### What you have to do
The answer is a stretch of the material below, returned exactly: the line containing "### Grunt tasks", the line containing "I also added", and all lines between.

### Data provided
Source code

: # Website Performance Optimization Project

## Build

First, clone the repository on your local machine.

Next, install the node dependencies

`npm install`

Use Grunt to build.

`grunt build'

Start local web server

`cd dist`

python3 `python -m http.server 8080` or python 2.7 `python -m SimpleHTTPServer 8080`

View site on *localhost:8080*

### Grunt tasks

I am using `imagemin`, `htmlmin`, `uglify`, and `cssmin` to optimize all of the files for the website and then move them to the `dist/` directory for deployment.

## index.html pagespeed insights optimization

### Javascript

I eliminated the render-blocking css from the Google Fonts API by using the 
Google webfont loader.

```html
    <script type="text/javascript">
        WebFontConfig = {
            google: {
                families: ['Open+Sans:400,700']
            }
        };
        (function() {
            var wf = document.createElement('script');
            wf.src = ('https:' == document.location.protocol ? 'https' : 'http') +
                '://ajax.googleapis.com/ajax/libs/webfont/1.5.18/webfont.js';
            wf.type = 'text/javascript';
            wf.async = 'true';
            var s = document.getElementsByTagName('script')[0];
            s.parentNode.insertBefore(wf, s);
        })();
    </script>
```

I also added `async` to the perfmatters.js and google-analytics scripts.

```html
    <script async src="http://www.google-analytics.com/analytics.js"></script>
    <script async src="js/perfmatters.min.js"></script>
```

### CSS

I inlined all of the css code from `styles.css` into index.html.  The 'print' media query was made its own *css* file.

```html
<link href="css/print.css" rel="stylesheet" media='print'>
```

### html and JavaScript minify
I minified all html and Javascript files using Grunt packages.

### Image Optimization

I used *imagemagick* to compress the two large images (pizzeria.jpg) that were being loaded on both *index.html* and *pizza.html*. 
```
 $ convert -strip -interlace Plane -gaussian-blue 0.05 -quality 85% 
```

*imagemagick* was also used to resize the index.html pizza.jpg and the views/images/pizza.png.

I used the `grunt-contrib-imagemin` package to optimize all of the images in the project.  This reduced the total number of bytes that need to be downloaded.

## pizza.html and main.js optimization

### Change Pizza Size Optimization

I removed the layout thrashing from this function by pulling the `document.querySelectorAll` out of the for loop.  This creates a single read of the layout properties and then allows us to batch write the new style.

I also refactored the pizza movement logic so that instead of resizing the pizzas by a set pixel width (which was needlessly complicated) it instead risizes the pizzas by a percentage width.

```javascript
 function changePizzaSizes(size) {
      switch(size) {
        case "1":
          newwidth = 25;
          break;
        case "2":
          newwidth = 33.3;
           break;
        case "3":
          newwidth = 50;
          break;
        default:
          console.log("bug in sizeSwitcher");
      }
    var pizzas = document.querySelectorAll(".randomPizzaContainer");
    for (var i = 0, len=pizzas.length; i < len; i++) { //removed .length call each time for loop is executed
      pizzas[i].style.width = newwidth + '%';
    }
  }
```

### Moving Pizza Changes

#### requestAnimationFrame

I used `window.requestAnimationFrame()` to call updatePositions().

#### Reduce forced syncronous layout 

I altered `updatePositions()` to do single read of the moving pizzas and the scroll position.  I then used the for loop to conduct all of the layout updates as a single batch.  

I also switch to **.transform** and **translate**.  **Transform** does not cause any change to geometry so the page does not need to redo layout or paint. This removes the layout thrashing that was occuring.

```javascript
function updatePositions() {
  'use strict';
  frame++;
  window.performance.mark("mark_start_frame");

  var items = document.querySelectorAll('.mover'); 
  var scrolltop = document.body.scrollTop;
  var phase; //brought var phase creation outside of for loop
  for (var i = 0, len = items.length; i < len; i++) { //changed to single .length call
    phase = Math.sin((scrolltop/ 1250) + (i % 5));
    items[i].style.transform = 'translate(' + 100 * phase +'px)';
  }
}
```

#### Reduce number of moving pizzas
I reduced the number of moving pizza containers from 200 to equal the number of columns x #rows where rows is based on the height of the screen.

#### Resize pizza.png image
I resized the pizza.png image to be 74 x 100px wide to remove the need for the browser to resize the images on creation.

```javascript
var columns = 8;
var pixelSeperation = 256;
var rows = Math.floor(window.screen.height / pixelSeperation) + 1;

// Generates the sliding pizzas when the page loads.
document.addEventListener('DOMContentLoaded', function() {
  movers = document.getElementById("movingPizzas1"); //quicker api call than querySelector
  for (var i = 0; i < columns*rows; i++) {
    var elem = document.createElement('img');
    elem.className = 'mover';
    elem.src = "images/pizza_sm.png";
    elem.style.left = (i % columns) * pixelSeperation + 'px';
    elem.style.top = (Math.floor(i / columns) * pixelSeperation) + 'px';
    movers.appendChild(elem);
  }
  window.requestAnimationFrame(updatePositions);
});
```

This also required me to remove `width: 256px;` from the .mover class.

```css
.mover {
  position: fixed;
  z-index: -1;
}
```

### Written answer
### Grunt tasks

I am using `imagemin`, `htmlmin`, `uglify`, and `cssmin` to optimize all of the files for the website and then move them to the `dist/` directory for deployment.

## index.html pagespeed insights optimization

### Javascript

I eliminated the render-blocking css from the Google Fonts API by using the 
Google webfont loader.

```html
    <script type="text/javascript">
        WebFontConfig = {
            google: {
                families: ['Open+Sans:400,700']
            }
        };
        (function() {
            var wf = document.createElement('script');
            wf.src = ('https:' == document.location.protocol ? 'https' : 'http') +
                '://ajax.googleapis.com/ajax/libs/webfont/1.5.18/webfont.js';
            wf.type = 'text/javascript';
            wf.async = 'true';
            var s = document.getElementsByTagName('script')[0];
            s.parentNode.insertBefore(wf, s);
        })();
    </script>
```

I also added `async` to the perfmatters.js and google-analytics scripts.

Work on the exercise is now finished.